If we want to do this we should look at all the places where a relation can be
used and make sure we can have a consistent syntax.
This type of shortcut is useful only if it consistent, otherwise it is
confusing.
For some it is straightforward:
B = distinct A.x; => B = distinct (foreach A generate x);
B = limit A.x 10; => B = limit (foreach A generate x) 10;
B = sample A.x 0.1; => B = sample (foreach A generate x) 0.1;
For other operators it could be tricky:
B = ORDER A.x BY x; => B = ORDER (FOREACH A GENERATE x) BY x;
B = ORDER A.(y,z) BY x; => B = FOREACH (ORDER A BY x) GENERATE y,z;
Same for group by:
B = GROUP A.(y,z) BY x; => B = FOREACH (GROUP A BY x) GENERATE group, A.(y,z);
And Filter
B = FILTER A.(y,z) BY x=0 => B = FOREACH (FILTER A BY x=0) GENERATE y,z;
For Split, Join, cogroup it becomes trickier.
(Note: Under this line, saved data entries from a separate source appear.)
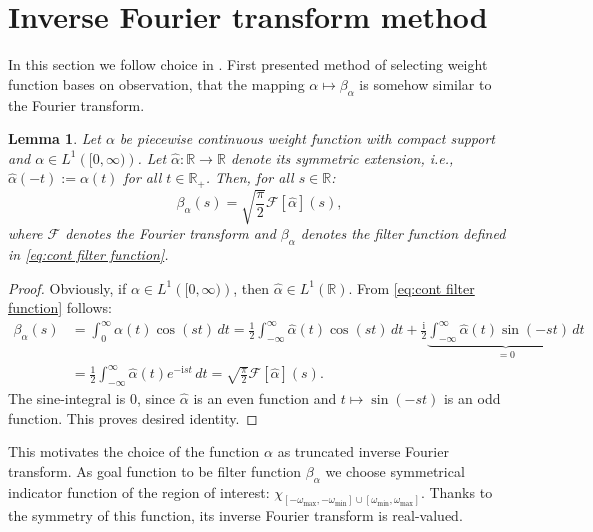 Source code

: \documentclass[a4paper,11pt,bibliography=totoc,listof=totoc,headinclude=true,cleardoublepage=empty,oneside]{scrbook}
\newtheorem{lemma}[theorem]{Lemma}
\newcommand{\R}{\mathbb{R}}
\renewcommand{\i}{\mathrm{i}}
\newcommand{\F}{\mathcal{F}}
\begin{document}
\section{Inverse Fourier transform method}
In this section we follow choice in \cite{nannen}. First presented method of selecting weight function bases on observation, that the mapping $ \alpha \mapsto \beta_\alpha$ is somehow similar to the Fourier transform. 
\begin{lemma}\label{lemma:alpha fourier}
    Let $\alpha$ be piecewise continuous weight function with compact support and $\alpha \in L^1\left( [0, \infty) \right)$. Let $\hat{\alpha}: \R \rightarrow \R$ denote its symmetric extension, i.e., $\hat{\alpha}(-t) := \alpha(t)$ for all $t\in \R_+$. Then, for all $s\in \R$:
    \begin{equation*}
        \beta_\alpha (s) = \sqrt{\frac{\pi}{2}} \F\left[\hat{\alpha}\right] (s),
    \end{equation*}
    where $\mathcal{F}$ denotes the Fourier transform and $\beta_\alpha$ denotes the filter function  defined in \eqref{eq:cont filter function}.
\end{lemma}
\begin{proof}
    Obviously, if $\alpha \in L^1\left([0, \infty)\right)$, then $\hat{\alpha} \in L^1\left(\R\right)$. From \eqref{eq:cont filter function} follows:
    \begin{align*}
        \beta_\alpha (s) &= \int_0^\infty \alpha(t) \cos(s t) \,dt = \frac{1}{2}\int_{-\infty}^\infty \hat{\alpha}(t) \cos(s t) \,dt + \frac{\i}{2} \underbrace{\int_{-\infty}^\infty \hat{\alpha}(t) \sin(-st) \,dt}_{=0} \\&= \frac{1}{2} \int_{-\infty}^{\infty} \hat{\alpha}(t) e^{-\i st} \, dt = \sqrt{\frac{\pi}{2}} \F\left[\hat{\alpha}\right] (s).
    \end{align*}
    The sine-integral is 0, since $\hat{\alpha}$ is an even function and $t \mapsto \sin(-st)$ is an odd function. This proves desired identity.
\end{proof}

This motivates the choice of the function $\alpha$ as truncated inverse Fourier transform. As goal function to be filter function $\beta_\alpha$ we choose symmetrical indicator function of the region of interest: $\chi_{\left[-\omega_{\max}, -\omega_{\min}\right]\cup\left[\omega_{\min}, \omega_{\max}\right]}$. Thanks to the symmetry of this function, its inverse Fourier transform is real-valued.
\end{document}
> Extend pig to support DISTINCT x.(project)
> ------------------------------------------
>
> Key: PIG-2536
> URL: https://issues.apache.org/jira/browse/PIG-2536
> Project: Pig
> Issue Type: Improvement
> Reporter: Jonathan Coveney
> Assignee: Jonathan Coveney
> Priority: Minor
> Fix For: 0.11
>
> Attachments: PIG-2436-0.patch
>
>
> Currently, pig does not allow this syntax:
> {code}
> A = load 'thing' (x:int, y:int, z:int);
> B = distinct A.x;
> C = distinct A.(y,z)
> D = distinct C.$0;
> {code}
> and so on. With this patch, it does. I should probably add more tests, though
> it's a simple patch... it just turns distinct rel.proj into syntactic sugar
> for distinct (foreach rel generate proj)
--
This message is automatically generated by JIRA.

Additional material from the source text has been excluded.